Exercise ▸
Copy each line of the listing below where the word "variable" turns up.
===== Material to process =====
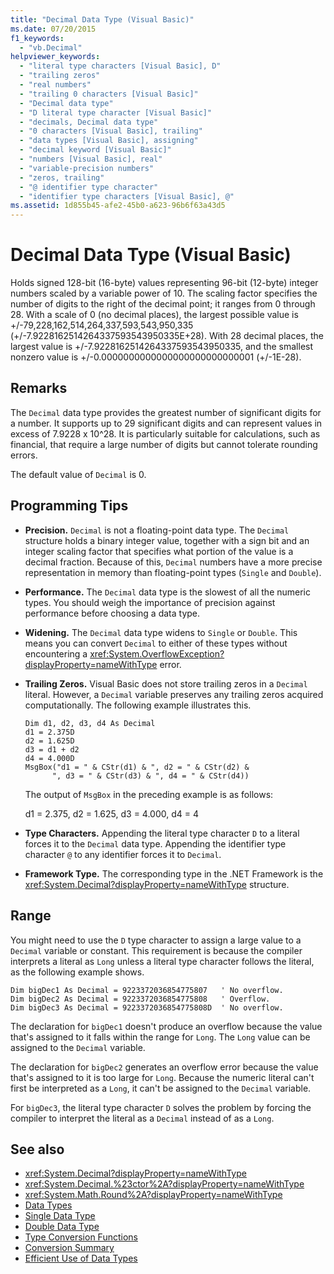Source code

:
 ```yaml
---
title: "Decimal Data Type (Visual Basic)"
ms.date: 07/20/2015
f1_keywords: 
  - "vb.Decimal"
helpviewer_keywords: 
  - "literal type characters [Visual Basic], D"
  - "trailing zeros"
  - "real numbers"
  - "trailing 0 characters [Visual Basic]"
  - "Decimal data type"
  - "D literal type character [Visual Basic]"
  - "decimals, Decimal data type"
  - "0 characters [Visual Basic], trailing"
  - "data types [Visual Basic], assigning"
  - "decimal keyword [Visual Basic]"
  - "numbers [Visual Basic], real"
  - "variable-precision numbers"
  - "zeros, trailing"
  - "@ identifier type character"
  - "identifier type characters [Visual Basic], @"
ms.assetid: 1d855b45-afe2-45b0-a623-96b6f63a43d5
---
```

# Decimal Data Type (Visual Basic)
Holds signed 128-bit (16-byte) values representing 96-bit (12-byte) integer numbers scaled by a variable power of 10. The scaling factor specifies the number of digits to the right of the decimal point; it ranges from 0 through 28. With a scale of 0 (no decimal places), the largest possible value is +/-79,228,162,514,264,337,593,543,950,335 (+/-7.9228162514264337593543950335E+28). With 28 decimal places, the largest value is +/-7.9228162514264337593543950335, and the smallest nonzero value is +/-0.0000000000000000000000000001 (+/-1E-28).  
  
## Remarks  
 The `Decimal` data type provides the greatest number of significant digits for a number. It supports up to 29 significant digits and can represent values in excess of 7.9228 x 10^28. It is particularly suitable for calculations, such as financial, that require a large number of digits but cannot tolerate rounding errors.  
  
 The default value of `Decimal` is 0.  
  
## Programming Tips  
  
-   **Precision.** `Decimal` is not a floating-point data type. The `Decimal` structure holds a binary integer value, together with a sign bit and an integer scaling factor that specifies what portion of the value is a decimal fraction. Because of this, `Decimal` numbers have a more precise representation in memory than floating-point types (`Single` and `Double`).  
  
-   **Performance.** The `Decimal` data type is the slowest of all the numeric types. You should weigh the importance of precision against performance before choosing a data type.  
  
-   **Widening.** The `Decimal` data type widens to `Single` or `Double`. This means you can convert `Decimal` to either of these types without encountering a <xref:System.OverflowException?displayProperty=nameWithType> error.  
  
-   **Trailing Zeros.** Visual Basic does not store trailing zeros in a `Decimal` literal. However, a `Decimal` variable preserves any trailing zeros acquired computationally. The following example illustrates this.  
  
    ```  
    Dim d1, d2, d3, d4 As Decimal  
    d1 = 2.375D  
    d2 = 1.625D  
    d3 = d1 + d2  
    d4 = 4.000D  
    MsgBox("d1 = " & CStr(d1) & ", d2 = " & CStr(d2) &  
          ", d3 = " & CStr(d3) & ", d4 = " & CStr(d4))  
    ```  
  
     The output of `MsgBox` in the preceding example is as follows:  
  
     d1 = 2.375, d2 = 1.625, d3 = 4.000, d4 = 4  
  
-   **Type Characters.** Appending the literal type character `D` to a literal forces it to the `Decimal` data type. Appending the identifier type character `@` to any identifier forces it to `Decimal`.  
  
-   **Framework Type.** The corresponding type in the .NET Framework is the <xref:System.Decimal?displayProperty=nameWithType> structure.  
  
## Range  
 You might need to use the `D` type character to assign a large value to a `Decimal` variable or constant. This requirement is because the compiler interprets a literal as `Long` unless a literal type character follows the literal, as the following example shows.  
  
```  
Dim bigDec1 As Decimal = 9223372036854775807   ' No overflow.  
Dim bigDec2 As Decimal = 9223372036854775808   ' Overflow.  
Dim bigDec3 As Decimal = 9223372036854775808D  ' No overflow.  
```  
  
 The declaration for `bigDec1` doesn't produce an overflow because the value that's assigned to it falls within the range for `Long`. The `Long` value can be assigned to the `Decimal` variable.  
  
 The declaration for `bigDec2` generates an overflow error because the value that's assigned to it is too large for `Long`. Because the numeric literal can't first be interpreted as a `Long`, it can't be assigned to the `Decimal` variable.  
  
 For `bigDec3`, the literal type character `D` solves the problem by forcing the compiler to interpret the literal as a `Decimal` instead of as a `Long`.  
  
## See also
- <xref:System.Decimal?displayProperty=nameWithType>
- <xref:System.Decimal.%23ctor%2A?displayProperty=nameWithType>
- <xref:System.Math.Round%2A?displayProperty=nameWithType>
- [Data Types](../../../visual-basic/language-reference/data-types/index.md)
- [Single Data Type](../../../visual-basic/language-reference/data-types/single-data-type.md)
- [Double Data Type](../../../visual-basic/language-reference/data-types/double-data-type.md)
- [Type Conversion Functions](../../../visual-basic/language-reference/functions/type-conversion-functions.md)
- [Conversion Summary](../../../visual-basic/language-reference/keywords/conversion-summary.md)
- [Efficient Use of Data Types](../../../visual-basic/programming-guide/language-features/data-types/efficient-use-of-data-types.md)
=====
Task solution ▸
  - "variable-precision numbers"
Holds signed 128-bit (16-byte) values representing 96-bit (12-byte) integer numbers scaled by a variable power of 10. The scaling factor specifies the number of digits to the right of the decimal point; it ranges from 0 through 28. With a scale of 0 (no decimal places), the largest possible value is +/-79,228,162,514,264,337,593,543,950,335 (+/-7.9228162514264337593543950335E+28). With 28 decimal places, the largest value is +/-7.9228162514264337593543950335, and the smallest nonzero value is +/-0.0000000000000000000000000001 (+/-1E-28).  
-   **Trailing Zeros.** Visual Basic does not store trailing zeros in a `Decimal` literal. However, a `Decimal` variable preserves any trailing zeros acquired computationally. The following example illustrates this.  
 You might need to use the `D` type character to assign a large value to a `Decimal` variable or constant. This requirement is because the compiler interprets a literal as `Long` unless a literal type character follows the literal, as the following example shows.  
 The declaration for `bigDec1` doesn't produce an overflow because the value that's assigned to it falls within the range for `Long`. The `Long` value can be assigned to the `Decimal` variable.  
 The declaration for `bigDec2` generates an overflow error because the value that's assigned to it is too large for `Long`. Because the numeric literal can't first be interpreted as a `Long`, it can't be assigned to the `Decimal` variable.  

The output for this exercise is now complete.